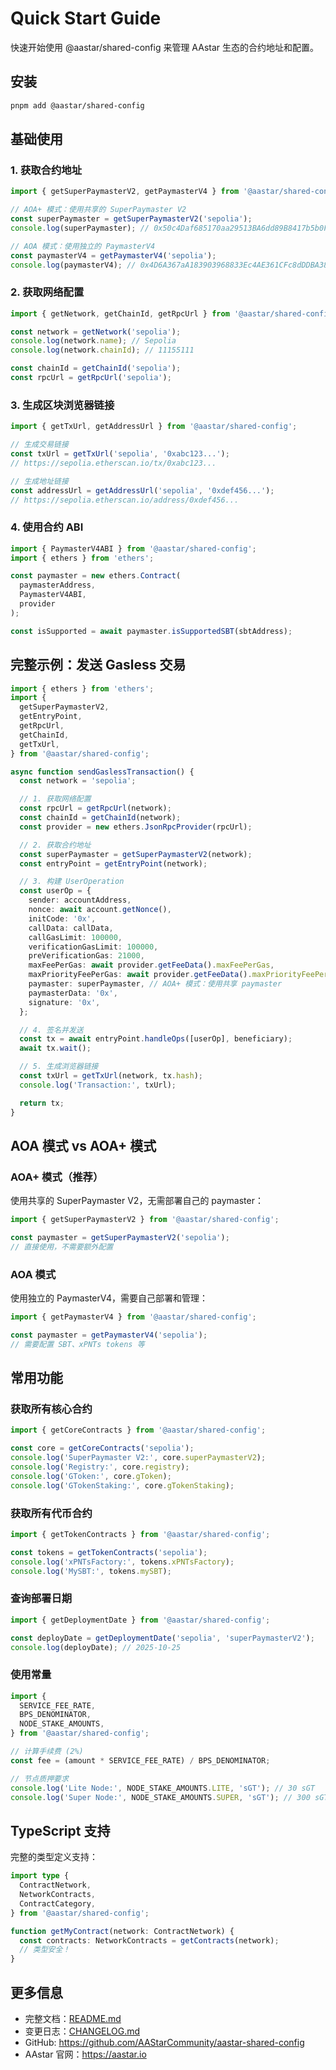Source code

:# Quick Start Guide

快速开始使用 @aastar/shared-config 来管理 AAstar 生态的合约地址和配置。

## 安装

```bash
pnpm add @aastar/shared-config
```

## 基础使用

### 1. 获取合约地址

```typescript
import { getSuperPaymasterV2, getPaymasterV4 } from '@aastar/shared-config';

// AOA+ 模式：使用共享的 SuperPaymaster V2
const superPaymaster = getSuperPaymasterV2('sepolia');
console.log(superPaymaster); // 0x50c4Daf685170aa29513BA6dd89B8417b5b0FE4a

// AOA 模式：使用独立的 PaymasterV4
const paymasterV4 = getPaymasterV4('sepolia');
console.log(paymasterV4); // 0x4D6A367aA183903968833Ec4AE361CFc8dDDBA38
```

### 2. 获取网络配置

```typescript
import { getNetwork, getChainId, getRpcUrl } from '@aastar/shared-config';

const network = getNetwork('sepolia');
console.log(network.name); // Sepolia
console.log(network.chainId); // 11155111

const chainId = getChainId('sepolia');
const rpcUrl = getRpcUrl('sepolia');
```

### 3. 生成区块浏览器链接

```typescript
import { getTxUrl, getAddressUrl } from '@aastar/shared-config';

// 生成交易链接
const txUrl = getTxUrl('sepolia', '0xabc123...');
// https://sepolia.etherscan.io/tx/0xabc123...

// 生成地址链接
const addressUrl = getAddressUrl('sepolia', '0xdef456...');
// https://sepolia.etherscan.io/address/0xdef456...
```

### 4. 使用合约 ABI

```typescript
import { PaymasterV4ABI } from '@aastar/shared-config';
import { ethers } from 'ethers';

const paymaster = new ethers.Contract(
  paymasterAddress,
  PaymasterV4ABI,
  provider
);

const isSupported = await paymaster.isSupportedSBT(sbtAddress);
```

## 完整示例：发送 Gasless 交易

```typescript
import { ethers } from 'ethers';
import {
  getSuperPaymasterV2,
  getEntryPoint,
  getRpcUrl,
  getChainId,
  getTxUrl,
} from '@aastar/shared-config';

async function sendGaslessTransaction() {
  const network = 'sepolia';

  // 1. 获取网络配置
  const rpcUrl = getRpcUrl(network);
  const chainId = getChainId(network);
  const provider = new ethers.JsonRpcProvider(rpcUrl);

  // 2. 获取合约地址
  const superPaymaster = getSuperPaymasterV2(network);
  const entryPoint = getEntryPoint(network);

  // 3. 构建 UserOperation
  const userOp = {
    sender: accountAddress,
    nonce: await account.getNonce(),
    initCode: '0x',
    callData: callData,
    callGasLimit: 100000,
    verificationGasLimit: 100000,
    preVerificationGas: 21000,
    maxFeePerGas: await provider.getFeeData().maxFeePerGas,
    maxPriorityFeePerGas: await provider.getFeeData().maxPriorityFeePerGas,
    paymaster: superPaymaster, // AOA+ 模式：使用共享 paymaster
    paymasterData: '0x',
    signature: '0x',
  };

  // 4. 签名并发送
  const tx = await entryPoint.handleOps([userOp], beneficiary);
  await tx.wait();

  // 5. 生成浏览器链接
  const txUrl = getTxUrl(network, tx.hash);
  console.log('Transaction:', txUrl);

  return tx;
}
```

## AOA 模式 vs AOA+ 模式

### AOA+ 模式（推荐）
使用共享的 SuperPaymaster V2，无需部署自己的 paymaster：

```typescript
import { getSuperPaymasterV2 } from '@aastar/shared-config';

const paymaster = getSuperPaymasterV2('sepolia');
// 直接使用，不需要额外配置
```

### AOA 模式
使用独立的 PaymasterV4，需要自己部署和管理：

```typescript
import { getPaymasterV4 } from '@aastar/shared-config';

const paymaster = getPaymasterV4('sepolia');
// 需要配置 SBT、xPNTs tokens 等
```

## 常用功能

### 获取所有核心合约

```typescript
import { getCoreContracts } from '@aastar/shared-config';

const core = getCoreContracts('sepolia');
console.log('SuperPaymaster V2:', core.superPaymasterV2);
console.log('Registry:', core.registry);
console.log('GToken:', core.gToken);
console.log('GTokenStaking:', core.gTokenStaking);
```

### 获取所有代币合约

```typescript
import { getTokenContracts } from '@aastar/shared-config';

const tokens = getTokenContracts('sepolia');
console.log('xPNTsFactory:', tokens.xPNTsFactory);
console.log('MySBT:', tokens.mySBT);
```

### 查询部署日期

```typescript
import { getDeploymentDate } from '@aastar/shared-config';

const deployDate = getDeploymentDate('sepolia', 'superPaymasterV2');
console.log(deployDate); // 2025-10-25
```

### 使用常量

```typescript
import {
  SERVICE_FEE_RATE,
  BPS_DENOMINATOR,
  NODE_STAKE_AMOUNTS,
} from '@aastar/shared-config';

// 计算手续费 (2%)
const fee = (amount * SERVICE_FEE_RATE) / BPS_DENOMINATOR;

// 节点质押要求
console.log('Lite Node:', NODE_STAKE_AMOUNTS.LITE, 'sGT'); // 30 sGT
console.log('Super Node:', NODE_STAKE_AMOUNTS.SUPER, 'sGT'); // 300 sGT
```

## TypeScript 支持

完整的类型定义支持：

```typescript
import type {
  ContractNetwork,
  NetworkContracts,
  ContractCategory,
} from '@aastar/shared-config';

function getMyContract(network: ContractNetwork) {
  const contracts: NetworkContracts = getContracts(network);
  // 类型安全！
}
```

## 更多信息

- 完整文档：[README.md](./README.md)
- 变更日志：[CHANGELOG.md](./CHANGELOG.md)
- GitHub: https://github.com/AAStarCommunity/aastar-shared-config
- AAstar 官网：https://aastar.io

□ □ □

### Problem requirements:
Every line of the listing above that includes "getDeploymentDate" should be copied out.

### Answer section:
import { getDeploymentDate } from '@aastar/shared-config';
const deployDate = getDeploymentDate('sepolia', 'superPaymasterV2');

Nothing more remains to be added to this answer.